YOUR INSTRUCTIONS: Print every line of the listing below, starting with the line that holds "7.189e+95|316|Chronos|1.111e+38|1.111e+47" and going on through the line that holds "1.311e+96|320|Chronos|1.111e+38|1.111e+48", both included, and print nothing else.

-- Opening Marker --

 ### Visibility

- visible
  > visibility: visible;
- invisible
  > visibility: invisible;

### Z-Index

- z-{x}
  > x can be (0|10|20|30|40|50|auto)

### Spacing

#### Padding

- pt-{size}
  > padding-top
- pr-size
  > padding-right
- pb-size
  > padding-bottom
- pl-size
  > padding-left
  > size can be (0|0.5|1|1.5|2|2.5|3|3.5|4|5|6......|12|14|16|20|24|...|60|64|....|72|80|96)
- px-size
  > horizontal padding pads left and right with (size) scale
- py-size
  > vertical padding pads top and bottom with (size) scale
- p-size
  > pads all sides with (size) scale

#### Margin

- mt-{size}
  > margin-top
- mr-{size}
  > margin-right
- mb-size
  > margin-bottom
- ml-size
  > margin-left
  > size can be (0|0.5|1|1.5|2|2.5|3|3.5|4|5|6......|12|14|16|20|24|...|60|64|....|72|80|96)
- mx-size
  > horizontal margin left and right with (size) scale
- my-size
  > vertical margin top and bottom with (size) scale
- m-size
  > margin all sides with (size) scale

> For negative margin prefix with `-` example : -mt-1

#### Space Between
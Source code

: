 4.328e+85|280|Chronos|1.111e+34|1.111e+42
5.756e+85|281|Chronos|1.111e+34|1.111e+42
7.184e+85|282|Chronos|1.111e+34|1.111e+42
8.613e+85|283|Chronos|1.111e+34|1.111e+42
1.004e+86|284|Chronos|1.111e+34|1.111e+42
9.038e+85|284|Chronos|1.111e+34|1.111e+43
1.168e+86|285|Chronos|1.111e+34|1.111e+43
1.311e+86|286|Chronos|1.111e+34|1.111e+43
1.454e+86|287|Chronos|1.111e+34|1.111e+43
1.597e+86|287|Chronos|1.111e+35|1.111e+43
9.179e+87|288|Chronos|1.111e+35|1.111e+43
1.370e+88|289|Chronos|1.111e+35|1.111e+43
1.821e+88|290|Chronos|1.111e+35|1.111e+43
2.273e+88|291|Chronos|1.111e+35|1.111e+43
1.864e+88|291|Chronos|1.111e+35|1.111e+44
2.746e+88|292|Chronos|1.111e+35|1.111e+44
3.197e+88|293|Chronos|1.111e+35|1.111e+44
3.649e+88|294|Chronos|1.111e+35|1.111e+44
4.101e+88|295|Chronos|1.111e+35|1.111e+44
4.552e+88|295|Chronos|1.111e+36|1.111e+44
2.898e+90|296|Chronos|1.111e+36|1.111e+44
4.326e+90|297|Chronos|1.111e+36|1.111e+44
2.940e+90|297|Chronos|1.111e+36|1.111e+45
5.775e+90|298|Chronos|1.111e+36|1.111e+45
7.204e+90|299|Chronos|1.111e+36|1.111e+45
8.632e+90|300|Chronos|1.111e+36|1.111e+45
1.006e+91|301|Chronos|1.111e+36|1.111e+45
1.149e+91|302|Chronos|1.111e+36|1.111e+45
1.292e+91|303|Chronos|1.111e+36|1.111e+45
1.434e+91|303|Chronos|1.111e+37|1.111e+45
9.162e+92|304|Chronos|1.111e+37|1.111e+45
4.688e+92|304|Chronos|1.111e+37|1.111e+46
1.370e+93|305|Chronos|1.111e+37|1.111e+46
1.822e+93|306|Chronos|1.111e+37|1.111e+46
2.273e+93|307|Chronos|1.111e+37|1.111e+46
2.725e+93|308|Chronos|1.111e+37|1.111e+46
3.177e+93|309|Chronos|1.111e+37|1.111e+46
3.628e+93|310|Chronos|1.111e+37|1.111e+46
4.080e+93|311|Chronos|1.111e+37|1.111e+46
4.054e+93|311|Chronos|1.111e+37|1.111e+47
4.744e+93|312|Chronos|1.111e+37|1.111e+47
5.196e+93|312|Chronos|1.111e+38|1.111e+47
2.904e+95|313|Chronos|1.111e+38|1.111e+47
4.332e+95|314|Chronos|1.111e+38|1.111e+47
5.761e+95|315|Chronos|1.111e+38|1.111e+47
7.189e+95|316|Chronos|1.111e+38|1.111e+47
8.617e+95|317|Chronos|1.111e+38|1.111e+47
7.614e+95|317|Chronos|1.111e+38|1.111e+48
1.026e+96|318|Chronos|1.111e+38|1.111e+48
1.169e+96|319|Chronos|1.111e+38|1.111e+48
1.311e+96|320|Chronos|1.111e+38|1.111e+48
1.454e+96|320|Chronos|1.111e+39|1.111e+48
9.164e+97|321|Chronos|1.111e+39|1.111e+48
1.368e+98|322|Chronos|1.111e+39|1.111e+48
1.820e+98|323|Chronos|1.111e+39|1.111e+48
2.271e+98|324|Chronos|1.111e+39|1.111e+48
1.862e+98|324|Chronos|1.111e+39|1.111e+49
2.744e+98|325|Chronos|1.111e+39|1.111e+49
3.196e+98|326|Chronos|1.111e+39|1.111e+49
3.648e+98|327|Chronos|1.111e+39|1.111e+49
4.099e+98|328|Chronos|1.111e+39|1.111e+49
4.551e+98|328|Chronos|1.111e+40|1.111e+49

-- Closing Marker --

EXERCISE ANSWER:
7.189e+95|316|Chronos|1.111e+38|1.111e+47
8.617e+95|317|Chronos|1.111e+38|1.111e+47
7.614e+95|317|Chronos|1.111e+38|1.111e+48
1.026e+96|318|Chronos|1.111e+38|1.111e+48
1.169e+96|319|Chronos|1.111e+38|1.111e+48
1.311e+96|320|Chronos|1.111e+38|1.111e+48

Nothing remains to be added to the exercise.